ACTIVITY: Repeat exactly the lines below, from the line containing "I personally also" through the last line, both included. Leave out any pictures.

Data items
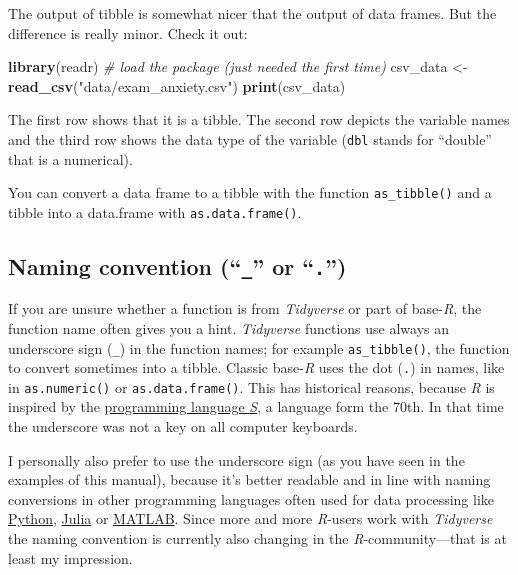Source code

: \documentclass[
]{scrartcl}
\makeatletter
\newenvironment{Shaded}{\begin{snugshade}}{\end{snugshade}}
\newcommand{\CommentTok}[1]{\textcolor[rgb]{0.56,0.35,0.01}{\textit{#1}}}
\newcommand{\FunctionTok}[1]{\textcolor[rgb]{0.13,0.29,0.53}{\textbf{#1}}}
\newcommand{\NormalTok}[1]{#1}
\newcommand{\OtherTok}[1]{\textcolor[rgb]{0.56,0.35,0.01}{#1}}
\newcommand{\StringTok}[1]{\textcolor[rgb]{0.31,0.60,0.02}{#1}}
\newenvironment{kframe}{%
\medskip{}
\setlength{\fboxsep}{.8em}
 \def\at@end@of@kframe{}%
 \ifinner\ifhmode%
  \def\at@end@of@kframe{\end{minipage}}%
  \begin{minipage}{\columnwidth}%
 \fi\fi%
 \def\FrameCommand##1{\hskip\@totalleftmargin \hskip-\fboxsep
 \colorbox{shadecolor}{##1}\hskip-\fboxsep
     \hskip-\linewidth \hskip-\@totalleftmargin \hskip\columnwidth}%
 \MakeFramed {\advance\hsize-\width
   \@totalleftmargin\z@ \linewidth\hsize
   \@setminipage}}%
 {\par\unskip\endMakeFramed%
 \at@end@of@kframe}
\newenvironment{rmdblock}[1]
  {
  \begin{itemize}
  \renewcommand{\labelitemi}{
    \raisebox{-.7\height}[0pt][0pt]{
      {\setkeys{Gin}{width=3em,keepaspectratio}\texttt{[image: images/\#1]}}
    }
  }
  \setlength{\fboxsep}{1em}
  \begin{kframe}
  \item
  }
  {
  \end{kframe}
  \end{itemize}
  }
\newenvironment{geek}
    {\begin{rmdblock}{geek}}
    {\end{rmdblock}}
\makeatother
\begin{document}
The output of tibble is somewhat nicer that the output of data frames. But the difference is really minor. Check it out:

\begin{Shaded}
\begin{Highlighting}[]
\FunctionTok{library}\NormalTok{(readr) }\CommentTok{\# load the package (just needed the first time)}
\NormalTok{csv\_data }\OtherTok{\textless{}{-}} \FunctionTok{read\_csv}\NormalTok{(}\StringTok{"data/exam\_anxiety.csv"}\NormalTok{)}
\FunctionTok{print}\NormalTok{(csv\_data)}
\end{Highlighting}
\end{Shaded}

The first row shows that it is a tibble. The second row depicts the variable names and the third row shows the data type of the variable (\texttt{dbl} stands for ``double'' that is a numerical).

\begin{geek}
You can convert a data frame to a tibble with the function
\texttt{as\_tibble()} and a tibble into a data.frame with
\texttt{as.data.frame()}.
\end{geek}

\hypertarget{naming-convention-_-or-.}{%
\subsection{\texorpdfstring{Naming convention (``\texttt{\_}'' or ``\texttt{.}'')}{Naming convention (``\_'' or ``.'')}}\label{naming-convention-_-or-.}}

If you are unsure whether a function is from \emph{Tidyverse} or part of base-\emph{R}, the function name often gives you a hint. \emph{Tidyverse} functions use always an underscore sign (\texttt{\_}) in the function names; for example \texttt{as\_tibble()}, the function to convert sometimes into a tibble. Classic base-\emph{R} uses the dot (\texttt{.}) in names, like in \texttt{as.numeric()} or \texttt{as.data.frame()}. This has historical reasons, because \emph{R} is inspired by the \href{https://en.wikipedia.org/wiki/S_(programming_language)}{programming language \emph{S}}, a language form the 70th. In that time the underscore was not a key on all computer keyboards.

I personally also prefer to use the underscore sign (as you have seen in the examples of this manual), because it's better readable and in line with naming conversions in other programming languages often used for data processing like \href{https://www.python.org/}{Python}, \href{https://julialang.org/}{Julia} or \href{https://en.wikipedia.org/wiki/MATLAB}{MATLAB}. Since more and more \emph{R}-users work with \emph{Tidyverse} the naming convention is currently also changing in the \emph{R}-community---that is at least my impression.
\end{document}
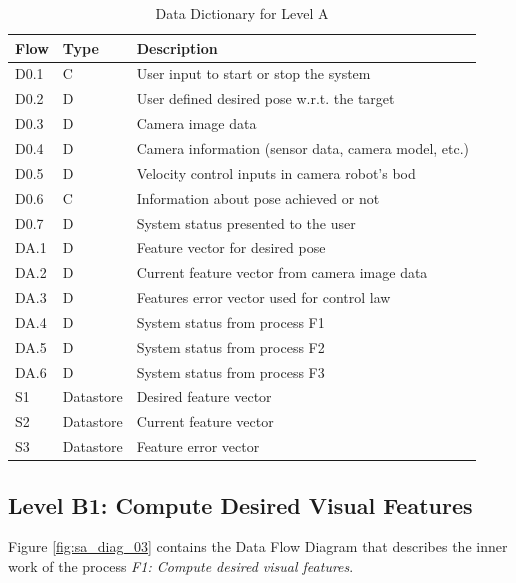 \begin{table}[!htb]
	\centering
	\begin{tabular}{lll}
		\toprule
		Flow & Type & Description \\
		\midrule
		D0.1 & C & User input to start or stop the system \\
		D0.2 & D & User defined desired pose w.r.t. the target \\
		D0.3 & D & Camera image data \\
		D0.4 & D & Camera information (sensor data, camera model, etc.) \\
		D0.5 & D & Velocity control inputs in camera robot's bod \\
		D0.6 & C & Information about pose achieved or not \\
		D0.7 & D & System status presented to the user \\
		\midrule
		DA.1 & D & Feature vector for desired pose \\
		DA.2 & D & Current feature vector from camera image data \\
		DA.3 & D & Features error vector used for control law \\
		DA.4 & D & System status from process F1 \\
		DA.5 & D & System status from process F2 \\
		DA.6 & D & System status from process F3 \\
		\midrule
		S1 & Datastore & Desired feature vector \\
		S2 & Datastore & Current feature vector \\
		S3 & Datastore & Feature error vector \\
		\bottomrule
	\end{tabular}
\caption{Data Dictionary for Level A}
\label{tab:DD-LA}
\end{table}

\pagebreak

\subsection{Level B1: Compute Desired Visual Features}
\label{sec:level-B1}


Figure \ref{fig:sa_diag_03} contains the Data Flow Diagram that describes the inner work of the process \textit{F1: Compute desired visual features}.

YOUR RESPONSE:
I personally also prefer to use the underscore sign (as you have seen in the examples of this manual), because it's better readable and in line with naming conversions in other programming languages often used for data processing like \href{https://www.python.org/}{Python}, \href{https://julialang.org/}{Julia} or \href{https://en.wikipedia.org/wiki/MATLAB}{MATLAB}. Since more and more \emph{R}-users work with \emph{Tidyverse} the naming convention is currently also changing in the \emph{R}-community---that is at least my impression.
\end{document}
 \begin{table}[!htb]
	\centering
	\begin{tabular}{lll}
		\toprule
		Flow & Type & Description \\
		\midrule
		D0.1 & C & User input to start or stop the system \\
		D0.2 & D & User defined desired pose w.r.t. the target \\
		D0.3 & D & Camera image data \\
		D0.4 & D & Camera information (sensor data, camera model, etc.) \\
		D0.5 & D & Velocity control inputs in camera robot's bod \\
		D0.6 & C & Information about pose achieved or not \\
		D0.7 & D & System status presented to the user \\
		\midrule
		DA.1 & D & Feature vector for desired pose \\
		DA.2 & D & Current feature vector from camera image data \\
		DA.3 & D & Features error vector used for control law \\
		DA.4 & D & System status from process F1 \\
		DA.5 & D & System status from process F2 \\
		DA.6 & D & System status from process F3 \\
		\midrule
		S1 & Datastore & Desired feature vector \\
		S2 & Datastore & Current feature vector \\
		S3 & Datastore & Feature error vector \\
		\bottomrule
	\end{tabular}
\caption{Data Dictionary for Level A}
\label{tab:DD-LA}
\end{table}

\pagebreak

\subsection{Level B1: Compute Desired Visual Features}
\label{sec:level-B1}


Figure \ref{fig:sa_diag_03} contains the Data Flow Diagram that describes the inner work of the process \textit{F1: Compute desired visual features}.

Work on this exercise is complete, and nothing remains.